LIVRO: “Tentação da Prosa”,
de Luís Filipe Castro Mendes
Ed. Editora Exclamação, Maio de 2024
“Quem na sua infância sonhou em voz alta com as páginas dos atlas, com aqueles nomes mágicos que evocavam lugares deslumbrantes e passagens secretas, Samarcanda, Trebizonda, Siracusa, Ilha da Páscoa e Cabo de Horn, quem acompanhou a leitura dos livros de viagens com o percurso dos seus próprios dedos nos mapas que se abriam em frente, quem assim viajou na infância por todos os caminhos da imaginação chega ao final das suas viagens reais na vida à conclusão que o mundo todo que se lhe ofereceu era pouca coisa ao lado das extraordinárias promessas que os mapas traziam.”
Fruto da sua colaboração com o “Diário de Notícias”, Luís Filipe Castro Mendes escapa-se por momentos do lugar que reconhecemos seu por direito – a poesia! –, cedendo à “tentação da prosa” nesse “exercício frágil” das crónicas com assinatura semanal. Distribuídas por oito capítulos, as cem crónicas que preenchem o livro oferecem-nos uma visão abrangente e esclarecida do quotidiano e das preocupações do escritor, nele se inscrevendo um vasto leque de assuntos que vão da economia à política, das viagens aos livros, das memórias de infância à questão dos netos, dos que permanecem aos que partiram. São assuntos que nos levam ao encontro do “elefante no meio da sala” no momento político que atravessamos, da descrença na democracia que é terreno fértil para os populismos, do desprezo da escola pela cultura humanística e a sua instrumentalização por uma ética estritamente individualista e egoísta, dos cinco milhões de portugueses que tiveram de procurar lá fora o trabalho e a dignidade que aqui não encontraram. Mas também dos natais da nossa infância, do amor pelos livros, das memórias de Estrasburgo ou da “companhia pensativa das vacas” na magnífica “sala com árvores” que é um monte familiar no Alentejo.

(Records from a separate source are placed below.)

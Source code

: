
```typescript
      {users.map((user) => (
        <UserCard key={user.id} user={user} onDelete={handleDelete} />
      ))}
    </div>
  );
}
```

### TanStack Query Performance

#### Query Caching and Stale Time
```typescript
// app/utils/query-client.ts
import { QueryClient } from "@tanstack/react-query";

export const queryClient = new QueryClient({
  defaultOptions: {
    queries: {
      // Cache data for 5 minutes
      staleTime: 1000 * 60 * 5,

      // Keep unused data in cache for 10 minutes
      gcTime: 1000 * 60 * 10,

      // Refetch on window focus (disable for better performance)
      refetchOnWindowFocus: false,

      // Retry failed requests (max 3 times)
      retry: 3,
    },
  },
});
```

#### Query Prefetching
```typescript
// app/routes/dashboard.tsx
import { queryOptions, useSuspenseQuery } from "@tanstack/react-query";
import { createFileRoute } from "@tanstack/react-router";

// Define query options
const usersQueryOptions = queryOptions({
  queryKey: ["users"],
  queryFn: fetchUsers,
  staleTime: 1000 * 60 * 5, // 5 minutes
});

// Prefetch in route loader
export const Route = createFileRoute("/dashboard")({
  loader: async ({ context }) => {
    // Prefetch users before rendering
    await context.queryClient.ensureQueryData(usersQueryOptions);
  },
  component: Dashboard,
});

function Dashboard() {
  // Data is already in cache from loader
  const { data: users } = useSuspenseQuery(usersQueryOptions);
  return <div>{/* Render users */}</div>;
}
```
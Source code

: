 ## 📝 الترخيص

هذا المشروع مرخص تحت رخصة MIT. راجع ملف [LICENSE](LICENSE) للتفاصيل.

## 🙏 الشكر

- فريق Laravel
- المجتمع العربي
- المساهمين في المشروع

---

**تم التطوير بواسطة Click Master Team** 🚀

“Com todo o entusiasmo da nossa emoção e todo o crivo da nossa razão”, lemos a páginas tantas, nisto residindo o cerne destas crónicas e das ideias que nelas se perfilam. Ao respeito com que cita autores de referência – Eça, Jorge de Sena, Raul Brandão, Eduardo Lourenço, Herberto Hélder, Nuno Júdice, Pessoa, Camões –, acrescenta Luís Filipe Castro Mendes o bem saber contar uma história, numa apurada combinação de inteligência e elegância, subtileza e humor. O que não o impede de se revoltar e de, perdoem-me a expressão, “chamar os bois pelos nomes”. Se há quem aplauda o empobrecimento dos que já são pobres, pois que se aponte o dedo à Sra. Lagarde. Se o jornalismo está doente, que se denunciem aqueles que desviam o olhar da realidade e a cobrem com o manto pouco diáfano das diferentes agendas dos vários sensacionalismos. Se as conquistas sociais no domínio da igualdade das mulheres, da legalização do aborto ou do respeito pelas diferentes orientações sexuais é cada vez mais posto em causa, pois que se acusem os Trumps, os Bolsonaros e os Venturas deste mundo.
“Acabado o livro, fico com a sensação de que Luís Castro Mendes se assume, por inteiro, nestes seus textos. Quero com isto dizer, por exemplo, que ele não hesita em carrear para as suas crónicas a alegria da vida familiar, gozada neste seu novo tempo. Aqui ou ali, pode não disfarçar alguma melancolia que o avançar do calendário lhe traz. Mas, do que deixa escrito, resulta o retrato claro de quem se sente de bem com o que a vida lhe trouxe, ou melhor, com aquilo que nela soube e pôde construir.” As palavras de Francisco Seixas da Costa, que podem ser lidas no prefácio deste “Tentação da Prosa”, espelham na perfeição o sentimento dominante ao longo das mais de trezentas páginas. A identificação com o autor no que nele há de ideal humanista e de pensamento político levou-me a saborear com particular emoção cada um dos seus textos e, de certo modo, a conhecer melhor a figura que se abriga por detrás da obra. Uma personalidade singular, amante dos livros e da leitura, que assume o desconforto e a alegria que pode advir do acto de escrever, que escolhe o fazer contra o lazer, que acredita, “contra todas as evidências”, na sobrevida do que escreve. E que, ainda por cima, é um confesso admirador de Tintim.